Augmented HIV-specific interferon-gamma responses, but impaired lymphoproliferation during interruption of antiretroviral treatment initiated in primary HIV infection

Elizabeth Connick, Ronald J Bosch, Evgenia Aga, Rick Schlichtemeier, Lisa M Demeter, Paul Volberding, ACTG 709 Team, Elizabeth Connick, Ronald J Bosch, Evgenia Aga, Rick Schlichtemeier, Lisa M Demeter, Paul Volberding, ACTG 709 Team

Abstract

Background: Antiretroviral therapy (ART) introduced during primary HIV infection followed by treatment interruption (TI) is postulated to enhance virologic control through induction of HIV-specific CD4 T cells, which foster virus-specific CD8+ T cells that suppress virus replication. This hypothesis was evaluated in 21 subjects enrolled in AIDS Clinical Trials Group 709, a substudy of AIDS Clinical Trials Group 371, which prospectively evaluated subjects who received ≥1 year of ART initiated in acute or recent HIV infection followed by TI.

Methods: Lymphoproliferation was assessed by [methyl-H] thymidine incorporation and HIV-specific CD8+ T-cell interferon-gamma responses by enzyme-linked immunospot-forming assays. Virologic success was defined as sustained viral load <5000 copies per milliliter for 24 weeks after TI.

Results: HIV-specific lymphoproliferative responses were detected at least once in 5 (24%) of 21 subjects, were generally transient, and were unrelated to HIV-specific interferon-gamma responses (P > 0.4). HIV-specific CD8+ interferon-gamma responses increased after 48 weeks of ART (P = 0.03), but failed to predict virologic success (P = 0.18). Compared with seronegative subjects, lymphoproliferation to Candida, cytomegalovirus, and alloantigens was similar in HIV-infected subjects during ART, but lower during TI (P ≤ 0.04).

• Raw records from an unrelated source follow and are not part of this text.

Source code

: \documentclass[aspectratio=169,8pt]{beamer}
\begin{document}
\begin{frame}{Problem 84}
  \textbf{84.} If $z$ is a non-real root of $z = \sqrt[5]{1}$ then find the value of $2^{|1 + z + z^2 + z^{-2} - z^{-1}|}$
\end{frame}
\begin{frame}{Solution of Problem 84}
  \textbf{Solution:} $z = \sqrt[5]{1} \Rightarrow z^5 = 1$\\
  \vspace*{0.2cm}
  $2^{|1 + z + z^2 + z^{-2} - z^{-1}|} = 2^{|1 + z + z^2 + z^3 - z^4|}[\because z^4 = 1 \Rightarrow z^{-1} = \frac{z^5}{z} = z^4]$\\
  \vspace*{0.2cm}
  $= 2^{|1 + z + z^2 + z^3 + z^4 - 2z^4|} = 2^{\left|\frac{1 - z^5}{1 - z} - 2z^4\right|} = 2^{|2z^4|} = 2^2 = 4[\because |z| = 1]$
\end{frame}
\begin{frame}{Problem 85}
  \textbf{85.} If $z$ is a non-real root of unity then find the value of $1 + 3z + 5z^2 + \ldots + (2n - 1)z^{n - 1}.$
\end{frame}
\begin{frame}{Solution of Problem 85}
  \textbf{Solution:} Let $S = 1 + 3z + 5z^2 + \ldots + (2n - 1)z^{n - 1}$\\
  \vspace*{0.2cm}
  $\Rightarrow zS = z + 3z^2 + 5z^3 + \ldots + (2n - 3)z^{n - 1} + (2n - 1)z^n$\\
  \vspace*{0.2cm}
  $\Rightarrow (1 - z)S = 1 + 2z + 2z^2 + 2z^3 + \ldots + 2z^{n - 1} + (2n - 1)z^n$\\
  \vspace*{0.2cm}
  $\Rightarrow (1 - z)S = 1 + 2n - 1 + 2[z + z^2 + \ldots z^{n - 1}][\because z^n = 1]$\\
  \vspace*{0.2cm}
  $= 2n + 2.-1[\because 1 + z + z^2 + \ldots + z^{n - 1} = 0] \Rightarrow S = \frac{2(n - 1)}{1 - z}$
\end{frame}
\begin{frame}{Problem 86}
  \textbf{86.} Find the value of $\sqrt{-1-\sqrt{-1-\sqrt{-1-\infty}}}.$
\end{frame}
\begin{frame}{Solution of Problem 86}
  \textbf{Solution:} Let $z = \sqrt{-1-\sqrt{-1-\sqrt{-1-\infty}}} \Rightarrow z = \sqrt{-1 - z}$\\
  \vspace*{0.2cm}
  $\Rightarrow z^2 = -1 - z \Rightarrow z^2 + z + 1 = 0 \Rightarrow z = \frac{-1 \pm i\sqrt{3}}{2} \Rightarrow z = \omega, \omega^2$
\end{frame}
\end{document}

Conclusions: HIV-specific CD8+ T-cell interferon-gamma responses expand during ART following primary HIV infection, but are not related to HIV-specific lymphoproliferative responses nor virologic success. Impaired non-HIV antigen-specific lymphoproliferation associated with TI suggests this strategy could be deleterious.

Figures

Figure 1
Figure 1
Lymphoproliferative responses to microbial antigens and alloantigens in individuals with primary HIV infection before and during ART and TI. PBMC from HIV-infected and seronegative control subjects were stimulated with (A) HIV env antigen, (B) HIV p24 antigen, (C) Tetanus toxoid, (D) MAC antigen, (E) Candida antigen (F) CMV antigen, and (G) alloantigens for six days, proliferation was assessed by [methyl-3H]thymidine incorporation, and the stimulation index was determined relative to control wells. Horizontal bars indicate median values. Seronegative subjects had lymphoproliferative assays performed on 4 (range, 1 to 13) different days; each donor’s geometric mean SI is plotted. Diamonds indicate subjects with acute HIV infection, octagons indicate subjects with recent HIV infection, and triangles indicate seronegative subjects. Open symbols indicate HIV-infected subjects who achieved virologic success after one or two TI, and closed symbolss indicate HIV-infected subjects who did not achieve virologic success. Asterisks (*) indicate results in seropositive subjects that were statistically different from those in seronegative controls. Horizontal gray dotted lines indicate a SI of 3, the threshold value for a positive response.
Figure 2
Figure 2
Frequencies of HIV-specific interferon-gamma responses in HIV-infected subjects before and after one year of ART. HIV-specific interferon-gamma responses were determined in ELISPOT assays using overlapping peptides to HIV env, gag, nef, pol and rev. Diamonds indicate subjects with acute HIV infection, and octagons indicate subjects with recent HIV infection Open symbols indicate HIV-infected subjects who achieved virologic success after one or two TI, and closed symbolss indicate subjects who did not achieve virologic success. Horizontal lines indicate median values.
Figure 3
Figure 3
HIV-specific interferon-gamma responses (triangles) and plasma viral loads (circles) during the study from subjects with virologic success (A–C) and virologic failure (D–F). Periods of TI are indicated in gray. Subject A met the study definition of virologic success during the first TI, but subsequently experienced three consecutive viral loads >5,000 copies/mL requiring reinstitution of ART. He failed to maintain virologic suppression below 5,000 copies/mL during the second TI. Subjects B and C both achieved virologic success during the first TI, and maintained low-level viremia throughout the rest of the study. Subjects D–F failed virologically during both the first and the second TI. Subject F remained off ART after virologic failure during the second TI by his own choice, not in accordance with study protocol. Subjects A and B were recruited during acute HIV infection, and the other subjects were recruited during recent HIV infection.